** DATA FOR THE TASK follows **
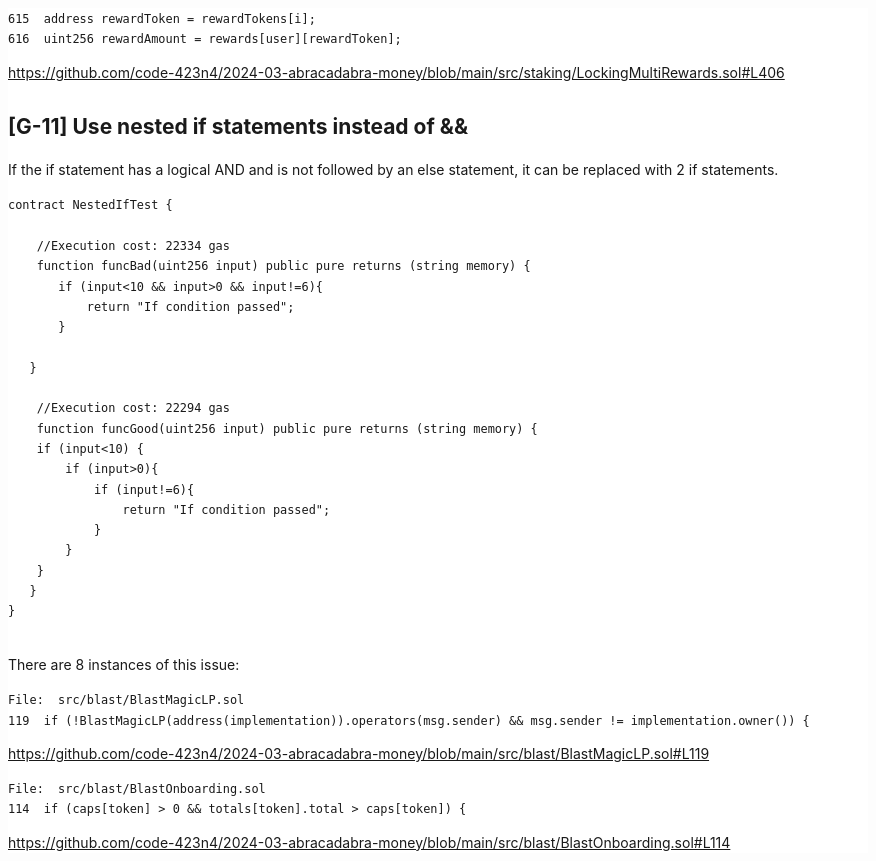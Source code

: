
 ```solidity
615  address rewardToken = rewardTokens[i];
616  uint256 rewardAmount = rewards[user][rewardToken];
```
https://github.com/code-423n4/2024-03-abracadabra-money/blob/main/src/staking/LockingMultiRewards.sol#L406



## [G-11] Use nested if statements instead of &&
If the if statement has a logical AND and is not followed by an else statement, it can be replaced with 2 if statements.

```
contract NestedIfTest {

    //Execution cost: 22334 gas
    function funcBad(uint256 input) public pure returns (string memory) { 
       if (input<10 && input>0 && input!=6){ 
           return "If condition passed";
       } 

   }

    //Execution cost: 22294 gas
    function funcGood(uint256 input) public pure returns (string memory) { 
    if (input<10) { 
        if (input>0){
            if (input!=6){
                return "If condition passed";
            }
        }
    }
   }
}
   
```

There are 8 instances of this issue:


```solidity
File:  src/blast/BlastMagicLP.sol
119  if (!BlastMagicLP(address(implementation)).operators(msg.sender) && msg.sender != implementation.owner()) {
```
https://github.com/code-423n4/2024-03-abracadabra-money/blob/main/src/blast/BlastMagicLP.sol#L119


```solidity
File:  src/blast/BlastOnboarding.sol
114  if (caps[token] > 0 && totals[token].total > caps[token]) {
```
https://github.com/code-423n4/2024-03-abracadabra-money/blob/main/src/blast/BlastOnboarding.sol#L114
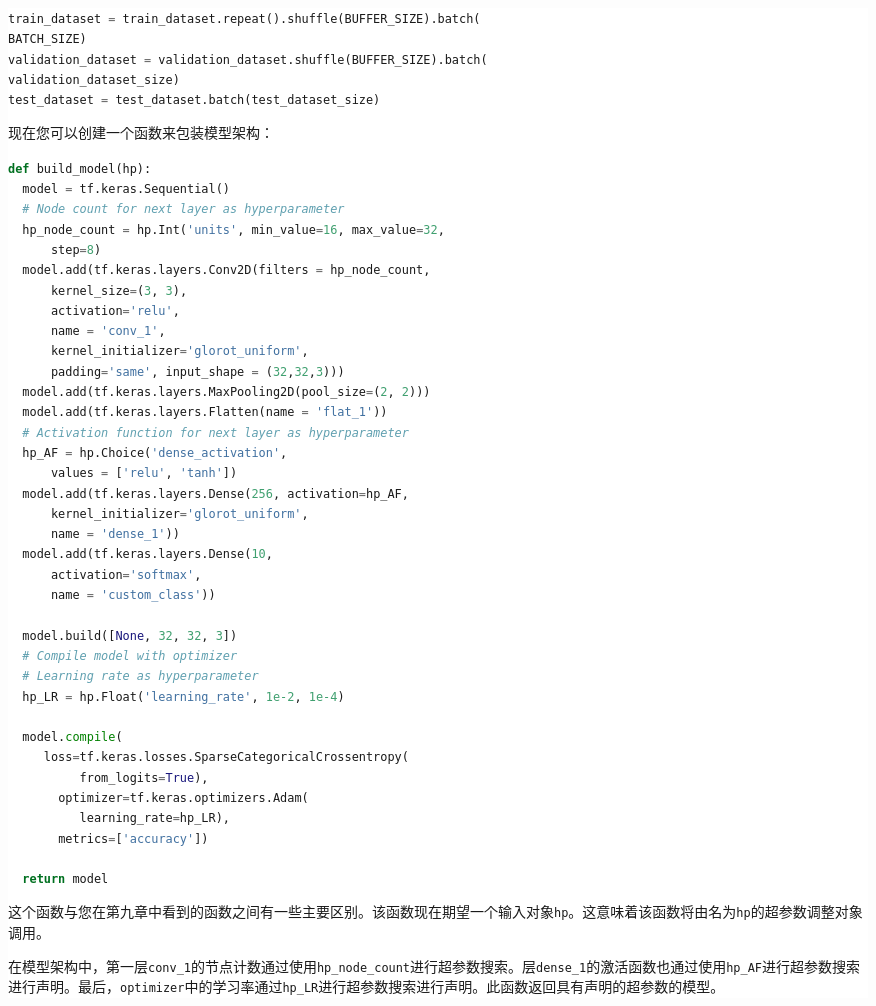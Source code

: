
 ```py
train_dataset = train_dataset.repeat().shuffle(BUFFER_SIZE).batch(
BATCH_SIZE)
validation_dataset = validation_dataset.shuffle(BUFFER_SIZE).batch(
validation_dataset_size)
test_dataset = test_dataset.batch(test_dataset_size)
```

现在您可以创建一个函数来包装模型架构：

```py
def build_model(hp):
  model = tf.keras.Sequential()
  # Node count for next layer as hyperparameter
  hp_node_count = hp.Int('units', min_value=16, max_value=32, 
      step=8)
  model.add(tf.keras.layers.Conv2D(filters = hp_node_count,
      kernel_size=(3, 3),
      activation='relu',
      name = 'conv_1',
      kernel_initializer='glorot_uniform',
      padding='same', input_shape = (32,32,3)))
  model.add(tf.keras.layers.MaxPooling2D(pool_size=(2, 2)))
  model.add(tf.keras.layers.Flatten(name = 'flat_1'))
  # Activation function for next layer as hyperparameter
  hp_AF = hp.Choice('dense_activation', 
      values = ['relu', 'tanh'])
  model.add(tf.keras.layers.Dense(256, activation=hp_AF,
      kernel_initializer='glorot_uniform',
      name = 'dense_1'))
  model.add(tf.keras.layers.Dense(10, 
      activation='softmax',
      name = 'custom_class'))

  model.build([None, 32, 32, 3])
  # Compile model with optimizer
  # Learning rate as hyperparameter
  hp_LR = hp.Float('learning_rate', 1e-2, 1e-4)

  model.compile(
     loss=tf.keras.losses.SparseCategoricalCrossentropy(
          from_logits=True),
       optimizer=tf.keras.optimizers.Adam(
          learning_rate=hp_LR),
       metrics=['accuracy'])

  return model
```

这个函数与您在第九章中看到的函数之间有一些主要区别。该函数现在期望一个输入对象`hp`。这意味着该函数将由名为`hp`的超参数调整对象调用。

在模型架构中，第一层`conv_1`的节点计数通过使用`hp_node_count`进行超参数搜索。层`dense_1`的激活函数也通过使用`hp_AF`进行超参数搜索进行声明。最后，`optimizer`中的学习率通过`hp_LR`进行超参数搜索进行声明。此函数返回具有声明的超参数的模型。
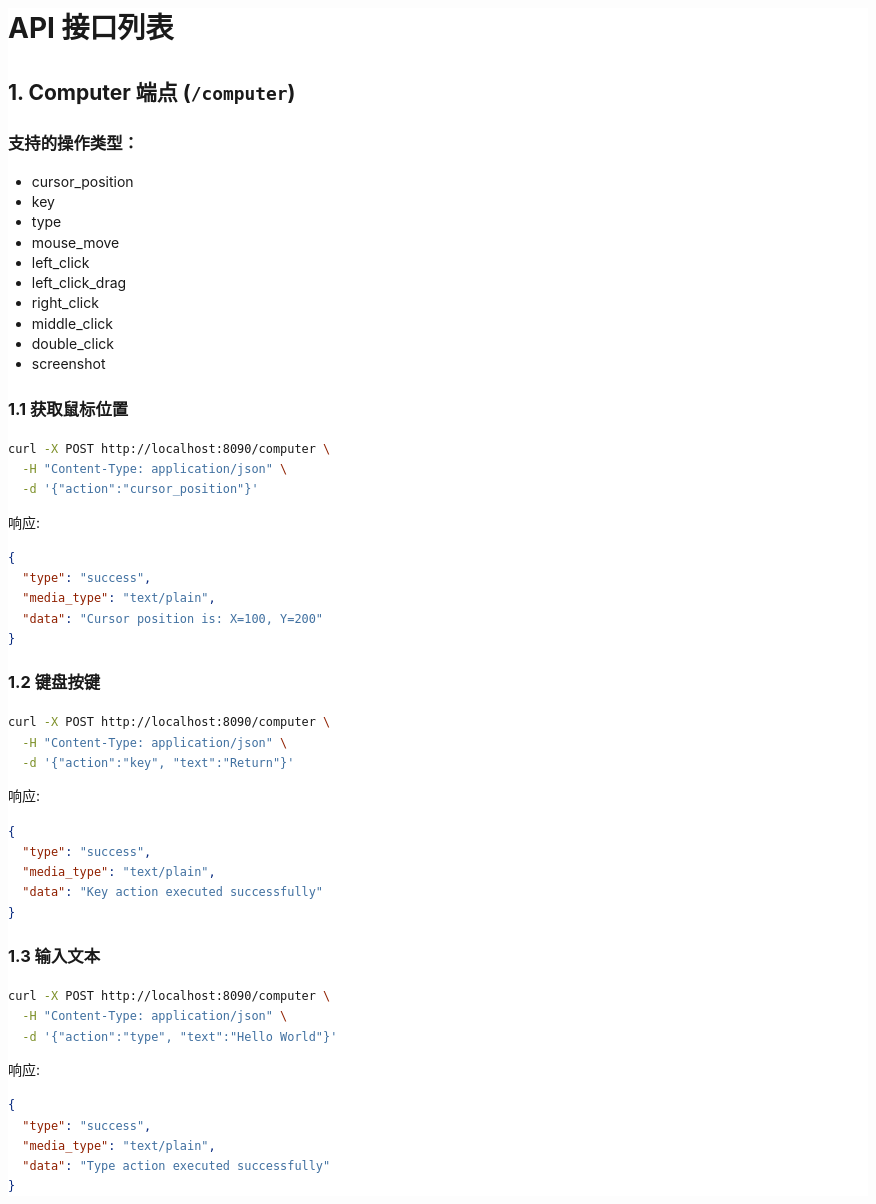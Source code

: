 # API 接口列表

## 1. Computer 端点 (`/computer`)

### 支持的操作类型：
- cursor_position
- key
- type
- mouse_move
- left_click
- left_click_drag
- right_click
- middle_click
- double_click
- screenshot

### 1.1 获取鼠标位置
```bash
curl -X POST http://localhost:8090/computer \
  -H "Content-Type: application/json" \
  -d '{"action":"cursor_position"}'
```
响应:
```json
{
  "type": "success",
  "media_type": "text/plain",
  "data": "Cursor position is: X=100, Y=200"
}
```

### 1.2 键盘按键
```bash
curl -X POST http://localhost:8090/computer \
  -H "Content-Type: application/json" \
  -d '{"action":"key", "text":"Return"}'
```
响应:
```json
{
  "type": "success",
  "media_type": "text/plain",
  "data": "Key action executed successfully"
}
```

### 1.3 输入文本
```bash
curl -X POST http://localhost:8090/computer \
  -H "Content-Type: application/json" \
  -d '{"action":"type", "text":"Hello World"}'
```
响应:
```json
{
  "type": "success",
  "media_type": "text/plain",
  "data": "Type action executed successfully"
}
```

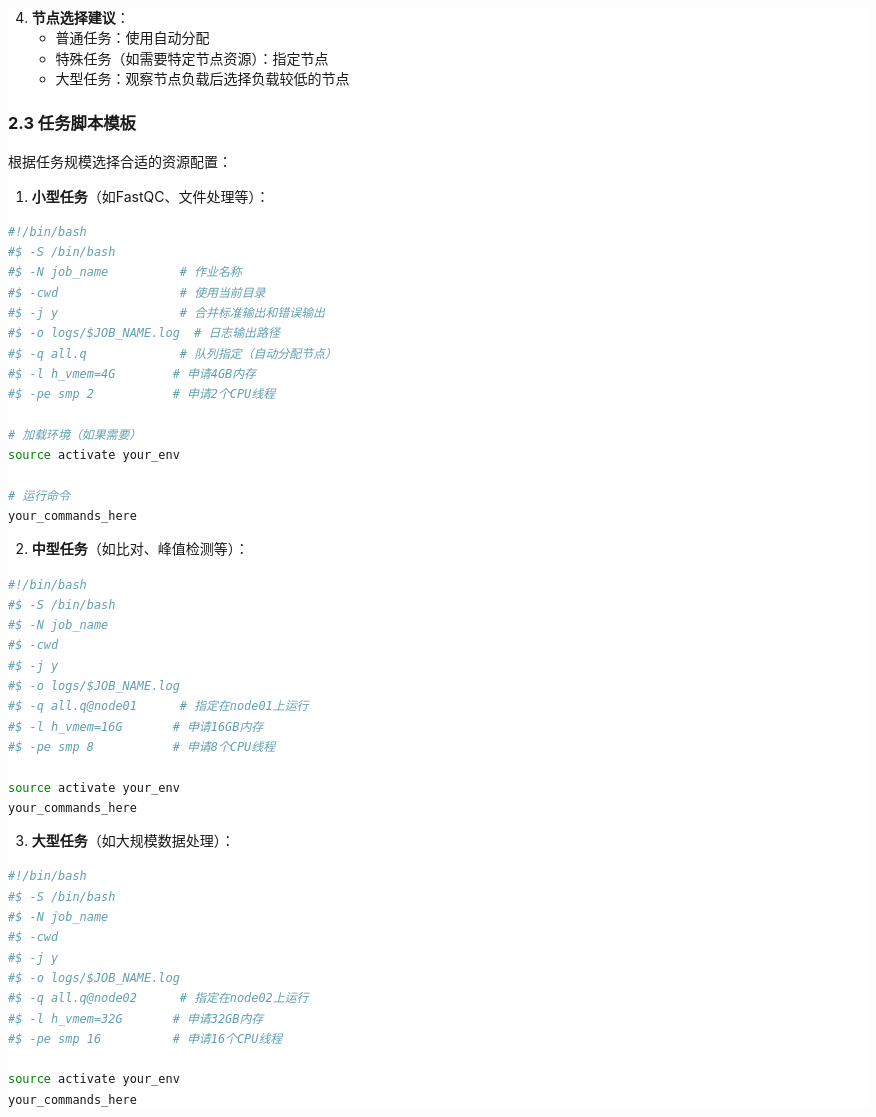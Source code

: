 4. **节点选择建议**：
   - 普通任务：使用自动分配
   - 特殊任务（如需要特定节点资源）：指定节点
   - 大型任务：观察节点负载后选择负载较低的节点

### 2.3 任务脚本模板
根据任务规模选择合适的资源配置：

1. **小型任务**（如FastQC、文件处理等）：
```bash
#!/bin/bash
#$ -S /bin/bash
#$ -N job_name          # 作业名称
#$ -cwd                 # 使用当前目录
#$ -j y                 # 合并标准输出和错误输出
#$ -o logs/$JOB_NAME.log  # 日志输出路径
#$ -q all.q             # 队列指定（自动分配节点）
#$ -l h_vmem=4G        # 申请4GB内存
#$ -pe smp 2           # 申请2个CPU线程

# 加载环境（如果需要）
source activate your_env

# 运行命令
your_commands_here
```

2. **中型任务**（如比对、峰值检测等）：
```bash
#!/bin/bash
#$ -S /bin/bash
#$ -N job_name
#$ -cwd
#$ -j y
#$ -o logs/$JOB_NAME.log
#$ -q all.q@node01      # 指定在node01上运行
#$ -l h_vmem=16G       # 申请16GB内存
#$ -pe smp 8           # 申请8个CPU线程

source activate your_env
your_commands_here
```

3. **大型任务**（如大规模数据处理）：
```bash
#!/bin/bash
#$ -S /bin/bash
#$ -N job_name
#$ -cwd
#$ -j y
#$ -o logs/$JOB_NAME.log
#$ -q all.q@node02      # 指定在node02上运行
#$ -l h_vmem=32G       # 申请32GB内存
#$ -pe smp 16          # 申请16个CPU线程

source activate your_env
your_commands_here
```
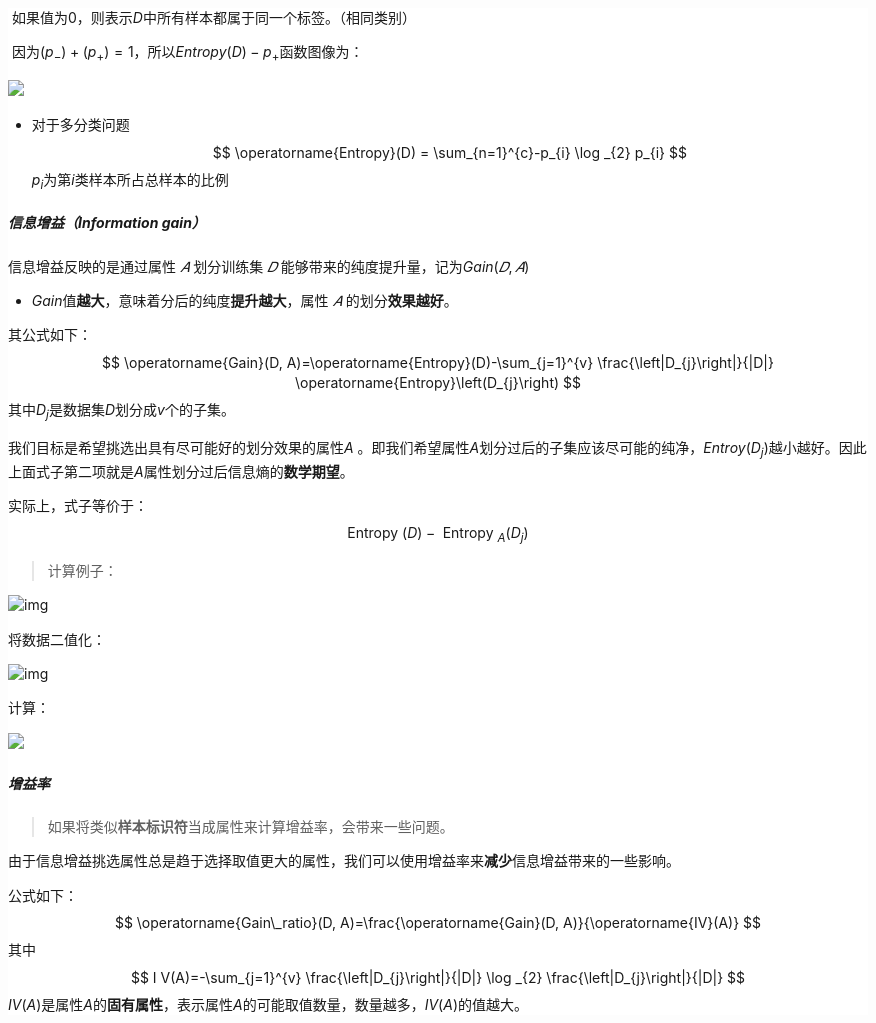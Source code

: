 
​	如果值为0，则表示$D$中所有样本都属于同一个标签。（相同类别）

​	因为$(p_-) + (p_+) = 1$，所以$Entropy(D)-p_+$函数图像为：

![](https://s2.loli.net/2021/12/05/LwMIRmoTV6gqDt5.png)

* 对于多分类问题
  $$
  \operatorname{Entropy}(D) = \sum_{n=1}^{c}-p_{i} \log _{2} p_{i}
  $$
  $p_i$为第$i$类样本所占总样本的比例

##### **信息增益**（Information gain）

信息增益反映的是通过属性 $𝐴$ 划分训练集 $𝐷$ 能够带来的纯度提升量，记为$Gain(𝐷, 𝐴)$ 

* $Gain$值**越大**，意味着分后的纯度**提升越大**，属性 $𝐴$ 的划分**效果越好**。

其公式如下：
$$
\operatorname{Gain}(D, A)=\operatorname{Entropy}(D)-\sum_{j=1}^{v} \frac{\left|D_{j}\right|}{|D|} \operatorname{Entropy}\left(D_{j}\right)
$$
其中$D_j$是数据集$D$划分成$v$个的子集。

我们目标是希望挑选出具有尽可能好的划分效果的属性$A$ 。即我们希望属性$A$划分过后的子集应该尽可能的纯净，$Entroy(D_j)$越小越好。因此上面式子第二项就是$A$属性划分过后信息熵的**数学期望**。

实际上，式子等价于：
$$
\text { Entropy }(D)-\text { Entropy }_{A}\left(D_{j}\right)
$$


> 计算例子：

![img](https://s2.loli.net/2021/12/05/MGKlB4fVsdQP5wD.png)

将数据二值化：

![img](https://s2.loli.net/2021/12/05/Tjfni6zv1UHlN3V.png)

计算：

![](https://s2.loli.net/2021/12/05/1oOJBxXYRkLITDj.png)

##### 增益率

> 如果将类似**样本标识符**当成属性来计算增益率，会带来一些问题。

由于信息增益挑选属性总是趋于选择取值更大的属性，我们可以使用增益率来**减少**信息增益带来的一些影响。

公式如下：
$$
\operatorname{Gain\_ratio}(D, A)=\frac{\operatorname{Gain}(D, A)}{\operatorname{IV}(A)}
$$
其中
$$
I V(A)=-\sum_{j=1}^{v} \frac{\left|D_{j}\right|}{|D|} \log _{2} \frac{\left|D_{j}\right|}{|D|}
$$
$IV(A)$是属性$A$的**固有属性**，表示属性$A$的可能取值数量，数量越多，$IV(A)$的值越大。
** End of DATA FOR THE TASK **
BRIEF » Your task is to copy every line in the entries that holds the string "frac".

SOLUTION FOR THIS PROBLEM »
\operatorname{Gain}(D, A)=\operatorname{Entropy}(D)-\sum_{j=1}^{v} \frac{\left|D_{j}\right|}{|D|} \operatorname{Entropy}\left(D_{j}\right)
\operatorname{Gain\_ratio}(D, A)=\frac{\operatorname{Gain}(D, A)}{\operatorname{IV}(A)}
I V(A)=-\sum_{j=1}^{v} \frac{\left|D_{j}\right|}{|D|} \log _{2} \frac{\left|D_{j}\right|}{|D|}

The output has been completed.